#129


Tout me plaisait chez elle,
ses épaules, ses mollets, ses rotules.

Son corps était une merveille:
Un œsophage de rêve,
un pancréas fabuleusement profilé..
Et une vésicule biliaire très élégante,
en toute circonstances.

De son corps, je garde un document très, très intime,
que je conserve jalousement à l'abri des regards...

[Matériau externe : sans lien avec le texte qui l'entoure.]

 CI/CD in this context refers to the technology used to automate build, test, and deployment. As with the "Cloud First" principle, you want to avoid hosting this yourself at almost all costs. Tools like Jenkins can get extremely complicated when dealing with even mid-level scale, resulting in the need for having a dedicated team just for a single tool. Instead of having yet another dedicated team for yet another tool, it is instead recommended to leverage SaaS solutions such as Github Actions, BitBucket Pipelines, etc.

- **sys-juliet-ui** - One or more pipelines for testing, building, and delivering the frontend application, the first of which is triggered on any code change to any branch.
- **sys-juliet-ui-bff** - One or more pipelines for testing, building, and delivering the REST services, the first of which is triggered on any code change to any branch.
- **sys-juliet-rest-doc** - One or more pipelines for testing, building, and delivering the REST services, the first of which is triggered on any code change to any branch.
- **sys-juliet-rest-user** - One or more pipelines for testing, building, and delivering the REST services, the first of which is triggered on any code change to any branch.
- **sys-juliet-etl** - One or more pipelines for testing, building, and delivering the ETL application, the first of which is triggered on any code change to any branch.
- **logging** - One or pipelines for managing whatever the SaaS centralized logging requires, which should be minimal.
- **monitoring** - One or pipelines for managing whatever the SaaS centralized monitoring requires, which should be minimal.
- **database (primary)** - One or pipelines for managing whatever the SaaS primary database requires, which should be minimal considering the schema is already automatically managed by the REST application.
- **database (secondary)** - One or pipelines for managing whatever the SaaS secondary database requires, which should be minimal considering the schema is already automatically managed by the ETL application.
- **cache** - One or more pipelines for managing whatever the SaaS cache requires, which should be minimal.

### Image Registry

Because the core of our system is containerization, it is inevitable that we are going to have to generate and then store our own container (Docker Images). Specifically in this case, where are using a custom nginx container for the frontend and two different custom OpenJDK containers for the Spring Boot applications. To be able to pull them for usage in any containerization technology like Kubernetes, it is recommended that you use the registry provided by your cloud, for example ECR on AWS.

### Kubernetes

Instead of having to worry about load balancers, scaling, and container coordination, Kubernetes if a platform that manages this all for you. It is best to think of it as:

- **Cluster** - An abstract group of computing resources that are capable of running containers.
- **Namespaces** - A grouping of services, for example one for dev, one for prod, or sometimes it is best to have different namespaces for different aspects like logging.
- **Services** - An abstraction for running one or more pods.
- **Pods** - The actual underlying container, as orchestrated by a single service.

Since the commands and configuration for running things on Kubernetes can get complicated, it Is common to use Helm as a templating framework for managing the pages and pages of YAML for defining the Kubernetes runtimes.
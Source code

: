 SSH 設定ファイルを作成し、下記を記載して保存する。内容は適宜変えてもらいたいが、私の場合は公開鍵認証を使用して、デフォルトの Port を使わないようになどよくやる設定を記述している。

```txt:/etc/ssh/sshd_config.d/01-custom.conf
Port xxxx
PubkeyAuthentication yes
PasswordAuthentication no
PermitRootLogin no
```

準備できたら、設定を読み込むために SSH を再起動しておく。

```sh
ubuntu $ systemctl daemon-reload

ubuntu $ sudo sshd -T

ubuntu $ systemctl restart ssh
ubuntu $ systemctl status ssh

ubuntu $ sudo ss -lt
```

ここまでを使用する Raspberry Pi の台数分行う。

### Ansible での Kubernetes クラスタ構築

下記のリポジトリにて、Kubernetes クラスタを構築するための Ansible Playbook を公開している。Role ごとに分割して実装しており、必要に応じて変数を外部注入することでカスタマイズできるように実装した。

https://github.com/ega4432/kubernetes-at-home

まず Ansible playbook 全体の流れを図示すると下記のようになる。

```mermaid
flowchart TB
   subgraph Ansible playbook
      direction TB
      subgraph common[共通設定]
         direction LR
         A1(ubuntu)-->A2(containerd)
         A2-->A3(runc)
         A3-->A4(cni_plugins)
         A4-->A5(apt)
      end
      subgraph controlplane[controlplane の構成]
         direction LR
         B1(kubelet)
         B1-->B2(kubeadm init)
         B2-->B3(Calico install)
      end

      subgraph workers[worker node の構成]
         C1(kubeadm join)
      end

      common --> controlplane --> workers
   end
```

Je suis tellement excité à chaque fois que je me le dévoile,
pour moi seul...

Une radiographie de ses poumons, 
la vache,
la paire de poumons qu'elle se payait.
Comment rester insensible, on n'est pas de bois.

Jean claude Tergal

Commentaires


  1. Dis-donc ,tu es doué en tricot . Ta maman est gâtée
    Tergal me fait penser à Brigitte Fontaine :

    "Eternelle"
    Je veux être aimée pour moi-même
    Et non pas pour mes ornements
    Je veux être adorée quand même
    Sans cheveux, sans chair et sans gants

    Belle dans le simple appareil
    D'une fille arrachée au sommeil
    Eternelle éternelle

    Avec des habits, c'est facile
    Avec des bijoux, des fourrures
    J'aime ce qui est difficile
    Je veux être aimée sans parure
    Je veux être aimée pour ma peau
    Et non pas pour des peaux de bêtes
    Aimée pour la soie de mon dos
    Et non pour les soies qui me vêtent

    Belle dans le simple appareil
    D'une fille arrachée au sommeil
    Eternelle éternelle

    Avec des cheveux c'est facile
    On peut se cacher derrière eux
    J'aime ce qui est difficile
    Je veux être aimée sans cheveux
    Je veux être aimée pour mon crâne
    Pour mon petit os pariétal
    Je veux que les hommes se damnent
    Pour mon charmant occipital

    Belle dans le simple appareil
    D'une fille arrachée au sommeil
    Eternelle éternelle

    Avec des chairs c'est trop facile
    C'est vulgaire et c'est malhonnête
    J'aime ce qui est difficile
    Je veux qu'on aime mon squelette
    Je veux être aimée pour le pire
    Je veux être aimée pour mes os
    Je veux que les hommes délirent
    Comme des chiens sentimentaux

    Belle dans le simple appareil
    D'une fille arrachée au sommeil
    Eternelle éternelle Eternelle éternelle..."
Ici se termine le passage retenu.